In part 3 of this session, Dr. Peter Sporns from University Hospital Basel presented the PRO argument for endovascular therapy in children. Dr. Sporns began by discussing how the 5 major endovascular trials excluded children, and that there were only small case studies and reviews that discussed thrombectomy in children.   Many acute stroke trials in children typically suffer from difficulty in recruitment due to struggles with randomization.

Dr. Sporns then presented his group’s SaveChildS study focused on the feasibility, safety, and outcome of endovascular therapy in childhood stroke. They enrolled 73 patients with a median age of 11.3 years old, an even ratio of boys to girls, majority with cardioembolic stroke (43.8%), anterior circulation occlusion in 86.3%, with eTICI score ≥2b in 87.4% of cases. When comparing to the HERMES meta-analysis, pediatric NIHSS at admission, 24 hours, and 7 days were comparable or lower than the adult trials. Modified Rankin Score (mRS) was median 1.0 at discharge, 6 months, and 24 months and again comparable or lower than HERMES. On average, they also found a lower proportion of symptomatic ICH in SaveChildS compared to HERMES.

In a secondary analysis of the SaveChildS study focusing on device characteristics, there was no major difference in eTICI score ≥2b between ADAPT and no ADAPT devices, nor significant difference in vasospasm based on stent retriever dimensions.

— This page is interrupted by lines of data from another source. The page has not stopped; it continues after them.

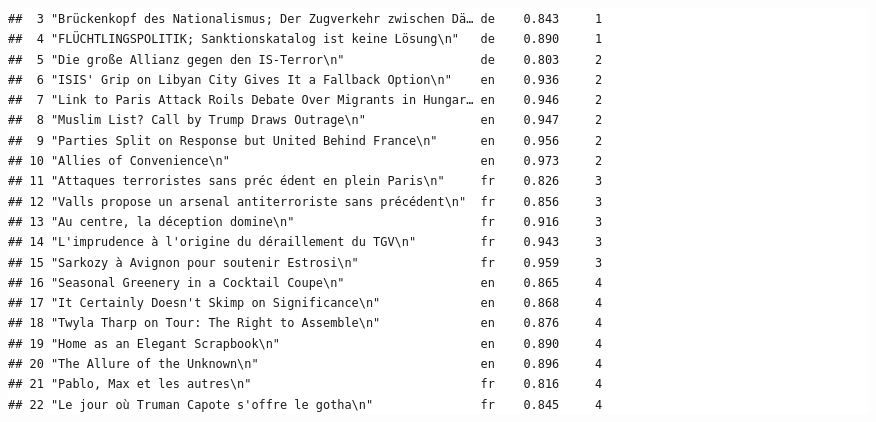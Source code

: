     ##  3 "Brückenkopf des Nationalismus; Der Zugverkehr zwischen Dä… de    0.843     1
    ##  4 "FLÜCHTLINGSPOLITIK; Sanktionskatalog ist keine Lösung\n"   de    0.890     1
    ##  5 "Die große Allianz gegen den IS-Terror\n"                   de    0.803     2
    ##  6 "ISIS' Grip on Libyan City Gives It a Fallback Option\n"    en    0.936     2
    ##  7 "Link to Paris Attack Roils Debate Over Migrants in Hungar… en    0.946     2
    ##  8 "Muslim List? Call by Trump Draws Outrage\n"                en    0.947     2
    ##  9 "Parties Split on Response but United Behind France\n"      en    0.956     2
    ## 10 "Allies of Convenience\n"                                   en    0.973     2
    ## 11 "Attaques terroristes sans préc édent en plein Paris\n"     fr    0.826     3
    ## 12 "Valls propose un arsenal antiterroriste sans précédent\n"  fr    0.856     3
    ## 13 "Au centre, la déception domine\n"                          fr    0.916     3
    ## 14 "L'imprudence à l'origine du déraillement du TGV\n"         fr    0.943     3
    ## 15 "Sarkozy à Avignon pour soutenir Estrosi\n"                 fr    0.959     3
    ## 16 "Seasonal Greenery in a Cocktail Coupe\n"                   en    0.865     4
    ## 17 "It Certainly Doesn't Skimp on Significance\n"              en    0.868     4
    ## 18 "Twyla Tharp on Tour: The Right to Assemble\n"              en    0.876     4
    ## 19 "Home as an Elegant Scrapbook\n"                            en    0.890     4
    ## 20 "The Allure of the Unknown\n"                               en    0.896     4
    ## 21 "Pablo, Max et les autres\n"                                fr    0.816     4
    ## 22 "Le jour où Truman Capote s'offre le gotha\n"               fr    0.845     4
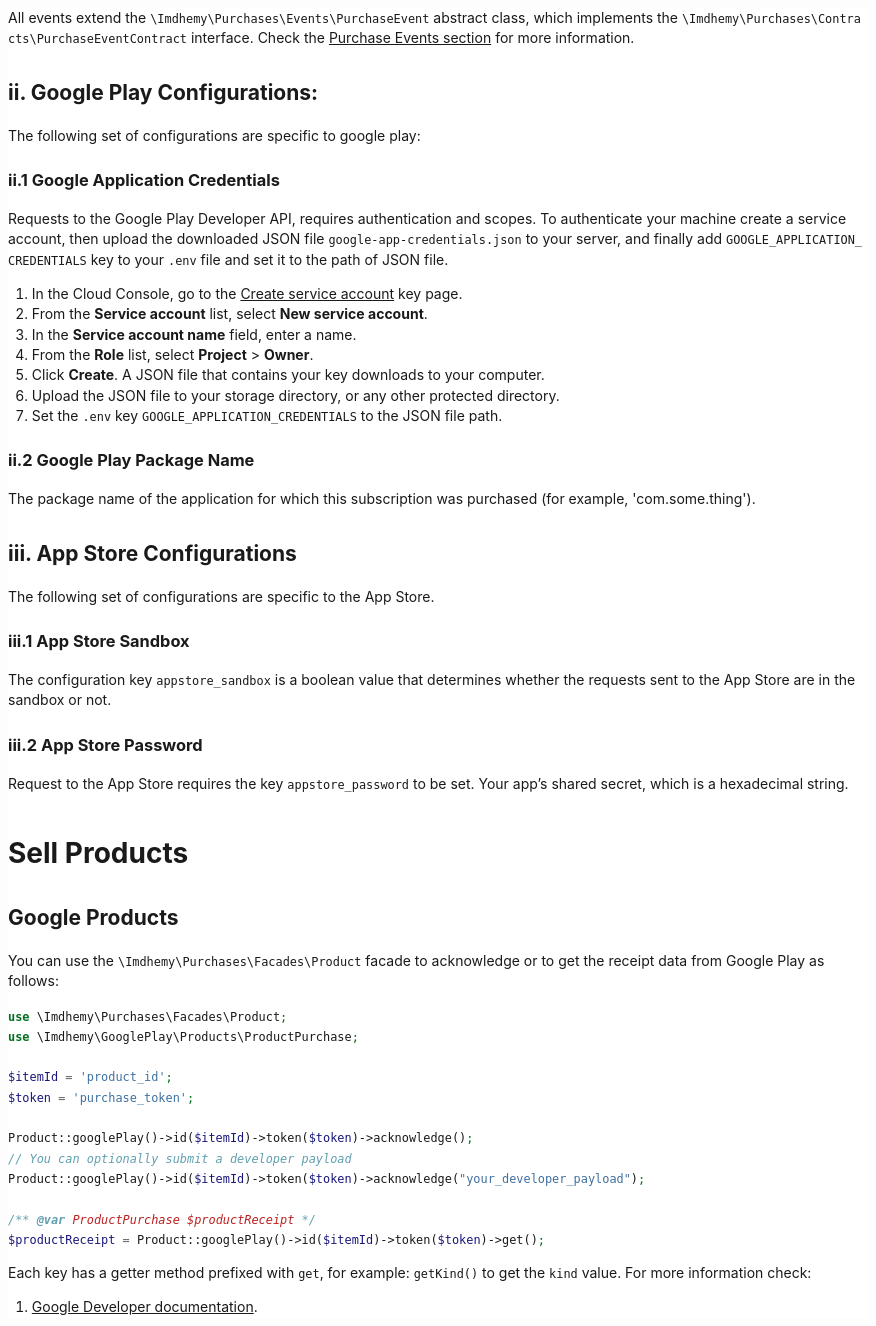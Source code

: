 All events extend the `\Imdhemy\Purchases\Events\PurchaseEvent` abstract class, which implements the `\Imdhemy\Purchases\Contracts\PurchaseEventContract` interface. Check the [Purchase Events section](#purchase-events) for more information.

## ii. Google Play Configurations:
The following set of configurations are specific to google play:

### ii.1 Google Application Credentials
Requests to the Google Play Developer API, requires authentication and scopes. To authenticate your machine create a service account, then upload the downloaded JSON file `google-app-credentials.json` to your server, and finally add `GOOGLE_APPLICATION_CREDENTIALS` key to your `.env` file and set it to the path of JSON file.

1. In the Cloud Console, go to the [Create service account](https://console.cloud.google.com/apis/credentials/serviceaccountkey?_ga=2.92610013.131807880.1603050486-1132570079.1602633482) key page.
2. From the **Service account** list, select **New service account**.
3. In the **Service account name** field, enter a name.
4. From the **Role** list, select **Project** > **Owner**.
5. Click **Create**. A JSON file that contains your key downloads to your computer.
6. Upload the JSON file to your storage directory, or any other protected directory.
6. Set the `.env` key `GOOGLE_APPLICATION_CREDENTIALS` to the JSON file path.

### ii.2 Google Play Package Name
The package name of the application for which this subscription was purchased (for example, 'com.some.thing').

## iii. App Store Configurations
The following set of configurations are specific to the App Store.

### iii.1 App Store Sandbox
The configuration key `appstore_sandbox` is a boolean value that determines whether the requests sent to the App Store are in the sandbox or not.

### iii.2 App Store Password
Request to the App Store requires the key `appstore_password` to be set. Your app’s shared secret, which is a hexadecimal string.

# Sell Products
## Google Products
 You can use the `\Imdhemy\Purchases\Facades\Product` facade to acknowledge or to get the receipt data from Google Play as follows:
 
```php
use \Imdhemy\Purchases\Facades\Product;
use \Imdhemy\GooglePlay\Products\ProductPurchase;

$itemId = 'product_id';
$token = 'purchase_token';

Product::googlePlay()->id($itemId)->token($token)->acknowledge();
// You can optionally submit a developer payload
Product::googlePlay()->id($itemId)->token($token)->acknowledge("your_developer_payload");

/** @var ProductPurchase $productReceipt */
$productReceipt = Product::googlePlay()->id($itemId)->token($token)->get();
```
Each key has a getter method prefixed with `get`, for example: `getKind()` to get the `kind` value.
For more information check:
1. [Google Developer documentation](https://developers.google.com/android-publisher/api-ref/rest/v3/purchases.products/get).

In another secondary analysis of the SaveChildS study for embolectomy in 6-24 hour window based on clinical diffusion mismatch, pediatric NIHSS decreased in all children, and the proportion of children with favorable outcome (mRS) was higher than the DAWN and DEFUSE 3 trials (with lower symptomatic ICH) and similar to the outcomes of children treated within 0-6 hour time window. In conclusion, Dr. Sporns argued that thrombectomy in children is safe even up to 24 hours if selected by a mismatch between clinical deficit and infarct. Eligible children should be treated regardless of technique or device.

In part 4 of this session, Dr. Catherine Amlie-Lefond from Seattle Children’s Hospital presented the CON argument against endovascular therapy for stroke in children. She argued that much of the data available for mechanical thrombectomy in children is based on case reports, which may overrepresent positive outcomes while underreporting negative outcomes. Dr. Amlie-Lefond discussed her group’s retrospective TIPSTER study on 43 children treated at former Thrombolysis in Pediatric Stroke (TIPS) sites with thrombectomy comparing data to available literature. Median time to recanalization was similar at 5.5 vs 6 hours when comparing to published reports. Most strokes were cardioembolic.. However, median NIHSS at 24 hours and at discharge showed higher NIHSS scores in their thrombectomy group. Using the Pediatric Stroke Outcome Measure (PSOM), they found that unlike the existing literature, which showed that approximately 90% of children had good outcome (mRS or PSOM), the TIPSTER group only had about 56% with a good outcome.

Dr. Amlie-Lefond went on to discuss how most childhood stroke outcomes are favorable at 2-year follow-up as reported from the International Pediatric Stroke Study in 2020, which had about 25% having moderate-severe impairment, in contrast to adult stroke where data shows a lower percentage of good long-term outcomes. She highlighted the importance of using a risk-benefit approach, clarifying that the benefit of thrombectomy in children is poorly characterized, especially as the natural history of stroke in childhood is unknown, and that children have better untreated outcomes than adults. In regard to risks, children also have delays to diagnosis, small vessel size in < 5 years of age, and a higher dependence on collaterals, which may translate to a higher tolerance to large vessel occlusions, and that congenital diseases and other co-morbidities may affect how a child tolerates thrombectomy and anesthesia. In conclusion, Dr. Amlie-Lefond stated that there is a critical need for early predictors of outcome in childhood stroke, and that complete and rigorous safety and outcome data must be collected from all children treated with thrombectomy.